Had she thought about carrying mittens?
“Yes! Our CEO wanted to get right on that,” Kreider said, but the kind of mittens Sanders was wearing — and has reportedly been wearing for years — aren’t easy to come by. As their maker, a second-grade teacher named Jen Ellis, of Essex Junction, Vt., told Slate this week, “They’re not knitted, they’re sewn from repurposed and upcycled sweaters,” and she’s no longer making them for sale.
The museum’s gift shop business has been a saving grace this past year.

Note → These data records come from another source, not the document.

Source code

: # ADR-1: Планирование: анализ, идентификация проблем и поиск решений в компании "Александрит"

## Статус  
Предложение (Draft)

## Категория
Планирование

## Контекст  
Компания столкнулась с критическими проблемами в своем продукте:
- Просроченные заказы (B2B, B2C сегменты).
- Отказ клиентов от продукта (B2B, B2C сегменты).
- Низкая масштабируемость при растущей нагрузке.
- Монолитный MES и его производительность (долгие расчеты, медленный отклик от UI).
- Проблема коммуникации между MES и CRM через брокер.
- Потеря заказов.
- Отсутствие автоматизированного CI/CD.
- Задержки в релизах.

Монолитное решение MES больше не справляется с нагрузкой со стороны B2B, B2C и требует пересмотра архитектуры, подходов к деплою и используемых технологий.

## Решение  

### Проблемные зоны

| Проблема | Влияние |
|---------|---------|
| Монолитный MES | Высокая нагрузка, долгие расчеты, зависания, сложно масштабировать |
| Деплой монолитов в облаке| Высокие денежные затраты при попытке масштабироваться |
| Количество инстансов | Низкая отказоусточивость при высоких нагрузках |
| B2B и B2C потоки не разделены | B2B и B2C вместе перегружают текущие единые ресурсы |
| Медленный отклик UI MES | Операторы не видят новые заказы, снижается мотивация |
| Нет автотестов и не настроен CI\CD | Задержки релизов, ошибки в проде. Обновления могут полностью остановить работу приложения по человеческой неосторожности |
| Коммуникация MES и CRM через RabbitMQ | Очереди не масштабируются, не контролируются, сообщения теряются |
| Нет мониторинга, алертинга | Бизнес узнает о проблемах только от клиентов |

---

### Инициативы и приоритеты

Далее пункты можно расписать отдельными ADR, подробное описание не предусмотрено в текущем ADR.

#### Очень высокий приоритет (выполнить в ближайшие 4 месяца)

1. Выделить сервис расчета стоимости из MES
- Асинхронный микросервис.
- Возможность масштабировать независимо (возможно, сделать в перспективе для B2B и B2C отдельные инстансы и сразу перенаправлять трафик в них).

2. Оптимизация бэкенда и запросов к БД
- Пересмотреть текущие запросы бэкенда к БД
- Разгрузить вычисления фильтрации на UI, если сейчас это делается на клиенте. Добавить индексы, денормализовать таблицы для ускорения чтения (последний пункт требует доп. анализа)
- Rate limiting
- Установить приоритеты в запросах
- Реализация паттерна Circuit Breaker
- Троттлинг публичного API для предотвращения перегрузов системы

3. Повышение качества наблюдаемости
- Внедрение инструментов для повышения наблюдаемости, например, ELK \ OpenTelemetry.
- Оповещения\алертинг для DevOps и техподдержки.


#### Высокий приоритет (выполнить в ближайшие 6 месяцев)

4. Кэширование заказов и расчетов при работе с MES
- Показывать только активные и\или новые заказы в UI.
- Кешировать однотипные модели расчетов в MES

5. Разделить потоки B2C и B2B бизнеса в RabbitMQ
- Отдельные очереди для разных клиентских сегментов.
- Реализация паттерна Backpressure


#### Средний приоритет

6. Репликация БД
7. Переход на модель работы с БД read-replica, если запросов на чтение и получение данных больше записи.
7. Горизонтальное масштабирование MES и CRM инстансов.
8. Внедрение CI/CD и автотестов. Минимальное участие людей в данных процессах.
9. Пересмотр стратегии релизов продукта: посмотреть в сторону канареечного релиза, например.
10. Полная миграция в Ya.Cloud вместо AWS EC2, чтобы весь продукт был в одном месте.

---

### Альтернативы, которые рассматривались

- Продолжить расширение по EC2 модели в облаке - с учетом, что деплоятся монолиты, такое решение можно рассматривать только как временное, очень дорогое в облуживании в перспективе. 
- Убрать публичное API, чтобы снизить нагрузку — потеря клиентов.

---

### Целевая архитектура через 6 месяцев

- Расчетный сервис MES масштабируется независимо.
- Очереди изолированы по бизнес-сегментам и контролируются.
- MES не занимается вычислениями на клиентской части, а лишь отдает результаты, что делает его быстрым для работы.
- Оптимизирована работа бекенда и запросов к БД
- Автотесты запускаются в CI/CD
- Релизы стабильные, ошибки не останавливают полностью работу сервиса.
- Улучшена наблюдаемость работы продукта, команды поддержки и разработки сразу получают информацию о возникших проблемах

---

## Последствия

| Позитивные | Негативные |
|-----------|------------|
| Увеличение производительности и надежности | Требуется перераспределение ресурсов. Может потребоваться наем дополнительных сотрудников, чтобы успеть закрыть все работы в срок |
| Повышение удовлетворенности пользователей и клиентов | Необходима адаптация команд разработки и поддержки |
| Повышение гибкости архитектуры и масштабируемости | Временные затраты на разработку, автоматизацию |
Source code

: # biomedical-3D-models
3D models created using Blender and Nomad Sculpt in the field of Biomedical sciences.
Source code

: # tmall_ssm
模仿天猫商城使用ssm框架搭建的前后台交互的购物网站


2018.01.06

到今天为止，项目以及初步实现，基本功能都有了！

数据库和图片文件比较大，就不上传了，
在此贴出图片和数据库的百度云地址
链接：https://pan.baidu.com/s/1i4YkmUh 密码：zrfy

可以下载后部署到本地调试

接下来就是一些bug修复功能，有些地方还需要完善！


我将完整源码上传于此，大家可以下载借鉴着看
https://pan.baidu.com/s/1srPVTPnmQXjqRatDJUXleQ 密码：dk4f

“We had our best year in 2019, and we blew that away the last six months of 2020″ because of things like the sales of the “Yo Semite” shirts, Kreider said. “Right when that was starting to get manageable ... we lost our beloved RBG [Ruth Bader Ginsburg]” and demand for items related to the late Supreme Court justice skyrocketed. The online store’s “RBG Collection,” which has been part of the store for the past four years, includes necklaces modeled after Ginsburg’s trademark lace collars, jigsaw puzzles, holiday cards, and, of course, a face mask.
“Even Passover last year was really great. We had a captive audience,” Kreider said, of people who wouldn’t be going to relatives’ houses for Seder and would instead need their own Seder plates and Haggadahs for the Seder.”